Wusstest du, dass das DarkNet seinen eigenen Preisindex hat? Das Unternehmen „Privacy Affairs“ tauchte kürzlich ein in die Tiefen der anderen Seite des Internets. Sie fanden erschreckende Angebote – zu mitunter ebenso erschreckenden Spottpreisen. Nachfolgend fassen wir einige der Ergebnisse zusammen – und betonen wie schon oft: professionelle IT-Security ist keine Option, sondern Pflicht.
Die Tiefen des Dark Webs
Das DarkNet, auch bekannt als „Dark Web“, ist das Gegenteil des kommerziellen Internets. In der Informationstechnik beschreibt es eine bestimmte Art der Verbindung: Beim normalen Internet verbindet sich Client und User automatisch und ohne festes Schema. Beim DarkNet läuft diese Verbindung manuell.
Das DarkNet ist ein geschlossenes Netzwerk. Webseiten sind nur über einen vorbestimmten Browser erreichbar – und in keiner Suchmaschine indexiert.
In seiner ursprünglichen Idee stand das DarkNet für Sicherheit und Anonymität. Die Datenübertragung ist verschlüsselt, die Identität der Nutzenden bleibt verborgen.
Das „dunkle Netzwerk“ machte dann fast nur noch negative Schlagzeilen – und gewann dadurch Bekanntheit vor allem auf der illegalen Seite des Gesetzes. Dabei gilt: Die Nutzung des DarkNets ist nicht per se gesetzeswidrig. Ein spezieller Browser ermöglicht es, sich anonym und ohne IP-Tracking im Netz zu bewegen.
Cyberkriminalität im DarkNet
Wo niemand erkannt oder per IP-Adresse verfolgt werden kann, gedeiht Kriminalität. Das führte dazu, dass heute kaum noch „freundlich gesinnte“ Nutzer auf der dunklen Seite des Webs unterwegs sind. Unzählige illegale Aktivitäten finden dort statt – oder werden von dort angeboten.
Auf Börsen, die nur für geübte DarkNet-Surfer auffindbar sind, kursieren Angebote für kriminelle Machenschaften wie:
- DDoS-Attacken
- Hacks von Social Media Accounts
- Verbreitung von Malware und/oder Fake News
- Dokumentenfälschung
- gezielter Datendiebstahl
Die Preise im DarkNet
Wer annimmt, die Preise für „Cybercrime-Söldner“ wären horrend, irrt. Vielleicht erinnerst du dich an unseren kürzlichen Bericht über die wahre Preisgestaltung von Hackern und Co. Die Marktwirtschaft macht auch vor dem DarkNet nicht halt: Die Nachfrage bestimmt das Angebot – und die Nachfrage wächst. Das Ergebnis: Spottpreise für kriminelle Dienstleistungen.

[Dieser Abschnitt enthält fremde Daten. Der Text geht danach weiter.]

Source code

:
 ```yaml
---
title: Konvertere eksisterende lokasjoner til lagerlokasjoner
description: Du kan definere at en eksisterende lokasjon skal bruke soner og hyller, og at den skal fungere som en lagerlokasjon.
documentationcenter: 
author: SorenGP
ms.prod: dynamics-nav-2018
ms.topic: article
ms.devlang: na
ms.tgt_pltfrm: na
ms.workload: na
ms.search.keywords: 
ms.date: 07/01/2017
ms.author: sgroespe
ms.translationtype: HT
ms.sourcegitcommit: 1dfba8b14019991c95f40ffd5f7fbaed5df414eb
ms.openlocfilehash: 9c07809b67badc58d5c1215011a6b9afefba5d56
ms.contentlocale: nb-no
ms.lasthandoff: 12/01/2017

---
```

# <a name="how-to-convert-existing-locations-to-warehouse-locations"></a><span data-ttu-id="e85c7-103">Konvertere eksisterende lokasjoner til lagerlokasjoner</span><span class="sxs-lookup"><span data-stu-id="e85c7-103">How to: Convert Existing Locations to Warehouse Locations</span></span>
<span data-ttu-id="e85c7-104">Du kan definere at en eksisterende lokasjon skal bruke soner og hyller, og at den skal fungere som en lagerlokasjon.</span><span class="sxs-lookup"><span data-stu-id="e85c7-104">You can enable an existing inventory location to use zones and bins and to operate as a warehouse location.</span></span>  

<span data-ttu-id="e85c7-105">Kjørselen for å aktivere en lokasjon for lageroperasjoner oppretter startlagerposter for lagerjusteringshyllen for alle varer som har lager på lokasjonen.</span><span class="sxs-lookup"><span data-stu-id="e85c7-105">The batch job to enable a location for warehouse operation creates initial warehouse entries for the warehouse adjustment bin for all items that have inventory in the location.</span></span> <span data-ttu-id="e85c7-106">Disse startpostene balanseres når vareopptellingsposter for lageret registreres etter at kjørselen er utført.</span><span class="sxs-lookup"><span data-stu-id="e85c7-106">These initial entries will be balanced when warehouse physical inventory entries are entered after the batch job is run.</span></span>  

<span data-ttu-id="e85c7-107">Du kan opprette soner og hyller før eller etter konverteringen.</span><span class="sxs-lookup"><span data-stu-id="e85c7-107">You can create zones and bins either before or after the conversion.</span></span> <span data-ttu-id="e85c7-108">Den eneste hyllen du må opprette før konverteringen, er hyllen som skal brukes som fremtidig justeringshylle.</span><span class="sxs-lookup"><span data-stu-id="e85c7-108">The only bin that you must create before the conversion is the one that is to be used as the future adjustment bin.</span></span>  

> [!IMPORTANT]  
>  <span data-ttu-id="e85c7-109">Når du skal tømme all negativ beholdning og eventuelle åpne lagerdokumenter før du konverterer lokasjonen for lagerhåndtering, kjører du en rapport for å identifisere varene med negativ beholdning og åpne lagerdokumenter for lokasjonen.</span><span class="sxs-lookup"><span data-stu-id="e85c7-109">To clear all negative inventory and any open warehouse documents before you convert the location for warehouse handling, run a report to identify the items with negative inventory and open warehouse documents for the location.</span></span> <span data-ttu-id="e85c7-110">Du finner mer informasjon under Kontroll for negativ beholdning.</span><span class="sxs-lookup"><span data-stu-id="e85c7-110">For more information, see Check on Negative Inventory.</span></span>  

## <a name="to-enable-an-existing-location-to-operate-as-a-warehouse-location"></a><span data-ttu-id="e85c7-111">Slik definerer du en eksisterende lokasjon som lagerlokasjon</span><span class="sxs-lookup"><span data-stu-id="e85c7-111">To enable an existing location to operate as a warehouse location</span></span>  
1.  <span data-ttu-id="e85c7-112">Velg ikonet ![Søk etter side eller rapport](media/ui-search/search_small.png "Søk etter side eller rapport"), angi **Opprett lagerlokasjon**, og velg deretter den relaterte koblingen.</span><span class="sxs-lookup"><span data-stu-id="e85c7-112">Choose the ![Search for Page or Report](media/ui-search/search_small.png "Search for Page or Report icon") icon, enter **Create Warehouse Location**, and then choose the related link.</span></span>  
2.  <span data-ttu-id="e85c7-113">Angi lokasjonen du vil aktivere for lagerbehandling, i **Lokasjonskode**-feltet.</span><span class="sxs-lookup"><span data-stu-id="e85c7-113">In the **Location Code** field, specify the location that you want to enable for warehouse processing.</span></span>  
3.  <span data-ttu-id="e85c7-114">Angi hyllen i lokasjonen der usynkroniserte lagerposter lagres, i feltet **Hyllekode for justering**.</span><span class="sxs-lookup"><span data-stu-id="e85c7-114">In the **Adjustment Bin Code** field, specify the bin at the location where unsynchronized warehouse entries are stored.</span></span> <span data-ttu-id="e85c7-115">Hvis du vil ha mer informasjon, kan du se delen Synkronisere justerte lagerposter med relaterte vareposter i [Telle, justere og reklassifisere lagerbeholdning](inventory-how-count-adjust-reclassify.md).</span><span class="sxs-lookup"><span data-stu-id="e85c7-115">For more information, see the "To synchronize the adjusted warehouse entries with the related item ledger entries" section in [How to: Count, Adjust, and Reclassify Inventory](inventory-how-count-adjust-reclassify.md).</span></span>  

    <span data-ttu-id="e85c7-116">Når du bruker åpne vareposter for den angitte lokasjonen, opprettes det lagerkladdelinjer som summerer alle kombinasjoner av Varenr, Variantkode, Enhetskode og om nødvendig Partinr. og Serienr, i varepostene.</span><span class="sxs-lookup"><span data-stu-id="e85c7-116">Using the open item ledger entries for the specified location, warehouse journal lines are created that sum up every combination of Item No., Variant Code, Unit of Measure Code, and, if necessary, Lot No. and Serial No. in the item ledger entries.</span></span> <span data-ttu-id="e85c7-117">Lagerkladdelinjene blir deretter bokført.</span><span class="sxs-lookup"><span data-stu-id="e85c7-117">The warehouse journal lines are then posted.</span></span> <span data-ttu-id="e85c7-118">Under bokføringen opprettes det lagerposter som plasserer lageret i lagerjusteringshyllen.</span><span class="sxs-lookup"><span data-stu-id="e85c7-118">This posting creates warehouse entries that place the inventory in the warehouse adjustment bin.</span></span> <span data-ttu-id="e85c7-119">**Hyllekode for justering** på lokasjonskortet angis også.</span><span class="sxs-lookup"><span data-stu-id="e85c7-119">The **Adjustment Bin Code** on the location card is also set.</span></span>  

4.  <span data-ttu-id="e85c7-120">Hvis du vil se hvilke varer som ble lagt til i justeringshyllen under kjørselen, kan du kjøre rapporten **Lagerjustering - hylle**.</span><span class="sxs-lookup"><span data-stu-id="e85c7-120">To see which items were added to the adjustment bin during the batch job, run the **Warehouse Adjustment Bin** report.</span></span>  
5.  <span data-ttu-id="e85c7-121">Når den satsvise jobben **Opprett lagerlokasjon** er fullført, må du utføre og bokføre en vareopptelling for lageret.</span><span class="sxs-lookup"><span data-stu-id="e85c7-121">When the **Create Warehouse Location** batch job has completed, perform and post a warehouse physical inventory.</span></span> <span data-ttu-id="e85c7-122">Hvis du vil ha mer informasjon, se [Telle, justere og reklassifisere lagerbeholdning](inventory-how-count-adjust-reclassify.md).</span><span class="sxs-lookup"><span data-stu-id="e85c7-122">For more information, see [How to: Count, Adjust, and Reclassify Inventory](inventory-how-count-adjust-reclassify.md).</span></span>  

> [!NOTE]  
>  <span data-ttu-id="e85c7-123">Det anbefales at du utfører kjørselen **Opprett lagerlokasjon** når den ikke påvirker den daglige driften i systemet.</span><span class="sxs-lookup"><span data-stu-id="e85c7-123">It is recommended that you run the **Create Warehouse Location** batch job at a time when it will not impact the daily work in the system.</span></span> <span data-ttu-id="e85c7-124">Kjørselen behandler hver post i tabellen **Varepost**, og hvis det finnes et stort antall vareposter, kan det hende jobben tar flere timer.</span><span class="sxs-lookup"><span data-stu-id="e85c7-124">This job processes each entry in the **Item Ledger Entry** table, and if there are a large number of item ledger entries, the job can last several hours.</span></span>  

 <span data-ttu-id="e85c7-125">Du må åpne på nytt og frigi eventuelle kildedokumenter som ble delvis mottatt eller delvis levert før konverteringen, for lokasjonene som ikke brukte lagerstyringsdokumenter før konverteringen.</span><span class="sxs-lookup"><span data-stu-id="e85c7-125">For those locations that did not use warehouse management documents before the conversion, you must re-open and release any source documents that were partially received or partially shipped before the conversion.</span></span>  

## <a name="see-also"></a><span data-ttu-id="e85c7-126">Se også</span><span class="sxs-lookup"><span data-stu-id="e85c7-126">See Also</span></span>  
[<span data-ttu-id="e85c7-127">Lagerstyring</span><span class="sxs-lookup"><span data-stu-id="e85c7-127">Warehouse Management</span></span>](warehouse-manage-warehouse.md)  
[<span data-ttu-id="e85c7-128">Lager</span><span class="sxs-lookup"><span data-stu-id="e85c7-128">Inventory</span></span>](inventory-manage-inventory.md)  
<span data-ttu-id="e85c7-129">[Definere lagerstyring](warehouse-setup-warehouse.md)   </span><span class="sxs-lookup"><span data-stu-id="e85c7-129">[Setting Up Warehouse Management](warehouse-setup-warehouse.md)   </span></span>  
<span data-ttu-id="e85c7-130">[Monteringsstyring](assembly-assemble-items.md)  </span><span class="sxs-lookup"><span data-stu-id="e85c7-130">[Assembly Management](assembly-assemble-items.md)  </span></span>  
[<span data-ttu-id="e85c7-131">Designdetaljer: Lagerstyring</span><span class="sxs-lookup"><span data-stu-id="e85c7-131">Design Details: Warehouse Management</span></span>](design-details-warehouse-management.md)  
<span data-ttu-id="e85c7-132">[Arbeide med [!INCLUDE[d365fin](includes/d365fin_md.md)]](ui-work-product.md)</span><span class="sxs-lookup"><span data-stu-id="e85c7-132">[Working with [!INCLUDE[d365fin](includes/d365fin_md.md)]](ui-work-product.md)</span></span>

- Diebstahl von Kreditkartendaten? Ab 10 Dollar.
- Einen PayPal Account zu stehlen ist schon etwas teurer – der Minimalpreis liegt bei 100 Dollar.
- Anschliessende Geld-Transfers kosten extra: Im Preisindex ermittelt wurden rund 10 % auf das transferierte Guthaben.
- Bei der Dokumentenfälschung kommt es auf die Art der Papiere an. Ein Führerschein kostet rund 70 Dollar, ein europäischer Pass bereits 1.500 US-Dollar.
- Das Hacken von Social Media Accounts ist fast schon günstig. Die billigste Variante ist überraschenderweise Twitter.
- Bei der künstlichen Generierung von Followern wird es etwas spannender: TikTok, LinkedIn, Pinterest, Instagram – alles dabei. Zwischen 3 und 15 Dollar kosten falsche Fans.
- Malware ist stark gefragt, was sich im Preis zeigt. Für sogenannte „Premium-Qualität“ werden bis zu 6.000 Dollar fällig.
- Die Preise für DDoS-Attacken richten sich nach der Sicherheit der angegriffenen Website. Webseiten mit schwacher Absicherung sind für gerade mal 10 Dollar im Angebot.
Unser Appell: IT-Security!
Gerade der letzte Punkt aus dem DarkNet-Preisindex macht es klar: Investitionen in Cyber-Sicherheit lohnen sich immer. Eine DDoS-Attacke richtet nahezu immer verheerenden Schaden an.
Wer in die eigene Sicherheit investiert, beeinflusst auch das Prinzip von Angebot und Nachfrage – und das gilt gleichermassen für illegale Dienste im DarkNet. Gute Absicherung macht es Angreifern extrem schwer und treibt die Preise in der Cybercrime-Branche in die Höhe. Irgendwann sind diese Dienste so teuer, dass wir gar nicht mehr darüber sprechen müssen. Aus dem Auge, aus dem Sinn – und „Goodbye, Cybercrime“.